# Texas Style!



## smokinj (Jan 16, 2008)

*Htown and I worked out a trade - Anejo Sharks for GOF's,ESG and a FFOX Lancero. Well I found out today that things are Bigger in Texas! He hit me with a bottle of D.L.Jardine's "Texas Champagne" hot sauce & a "Texas Chili Works" box. I can't wait to make a big pot this saturday:whoohoo:The smokes I recieved are awesome, but he pounded me with Outstanding tag-a-longs too!

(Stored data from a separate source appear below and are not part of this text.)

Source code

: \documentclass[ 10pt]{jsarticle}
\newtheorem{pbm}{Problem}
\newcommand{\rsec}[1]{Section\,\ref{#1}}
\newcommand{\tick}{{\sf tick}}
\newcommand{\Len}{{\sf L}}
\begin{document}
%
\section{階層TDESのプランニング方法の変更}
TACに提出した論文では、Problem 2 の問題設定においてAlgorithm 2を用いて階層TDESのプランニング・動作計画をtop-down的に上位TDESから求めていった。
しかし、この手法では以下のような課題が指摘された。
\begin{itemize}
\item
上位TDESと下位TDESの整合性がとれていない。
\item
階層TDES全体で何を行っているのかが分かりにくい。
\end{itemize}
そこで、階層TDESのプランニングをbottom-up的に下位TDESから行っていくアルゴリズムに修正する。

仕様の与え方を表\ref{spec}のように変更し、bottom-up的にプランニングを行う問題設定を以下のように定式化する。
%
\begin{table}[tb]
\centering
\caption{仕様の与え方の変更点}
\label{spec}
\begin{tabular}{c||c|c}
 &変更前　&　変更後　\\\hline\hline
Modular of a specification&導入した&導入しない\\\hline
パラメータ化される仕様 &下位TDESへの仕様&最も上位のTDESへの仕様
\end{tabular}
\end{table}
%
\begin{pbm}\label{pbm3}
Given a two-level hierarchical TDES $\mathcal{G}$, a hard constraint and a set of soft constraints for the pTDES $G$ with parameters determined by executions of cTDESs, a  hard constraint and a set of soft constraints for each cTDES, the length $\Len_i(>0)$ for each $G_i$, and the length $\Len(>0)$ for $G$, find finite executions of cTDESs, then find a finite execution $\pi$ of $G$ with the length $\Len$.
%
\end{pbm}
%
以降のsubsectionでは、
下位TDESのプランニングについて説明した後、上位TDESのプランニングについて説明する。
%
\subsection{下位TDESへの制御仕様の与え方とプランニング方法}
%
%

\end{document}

Here's the list-

2-GOF by carlito
Ashton ESG 21 yr. salute
Forbidden OpusX Lancero!
ERDM robusto (cc)
Gurkha Nepalese Warrior
Cohiba siglos (cc)
San Cristobal belicosos (cc)
Partagas Limited reserve 1997 Decadas tubo

Mike, Thank you so much for the Great trade and I definatly got the better end of it*


----------



## Ecto1 (Jan 26, 2008)

The stars at night are big and bright....


----------



## Bullybreed (Jun 25, 2007)

thats good eaten ther!


----------



## Paint (Mar 1, 2008)

Chili sounds good but those smokes look great David nice catch bro


----------



## smokem-cl (Aug 16, 2007)

I dunno about the GOF's, but that Partagas is kick a$$ good!!

...deep in the heart...


----------



## Stogie (Feb 13, 2007)

I simply love it! This rocks


----------



## DOZER (Sep 30, 2007)

Very nice!!!


----------



## sofaman (Jun 20, 2007)

Great work Htown!!! Love the add ons


----------



## karmaz00 (Dec 5, 2007)

very nice


----------



## tekhnu (Jun 10, 2007)

very, very nice!


----------



## tx_tuff (Jun 16, 2007)

Wow I said Htown won in his thread but you got some great smokes as well. Just remember there are no beans in Texas chili!


----------



## WarHorse (Apr 11, 2007)

Nice smackdown!


----------



## smokinj (Jan 16, 2008)

tx_tuff said:


> Wow I said Htown won in his thread but you got some great smokes as well. Just remember there are no beans in Texas chili!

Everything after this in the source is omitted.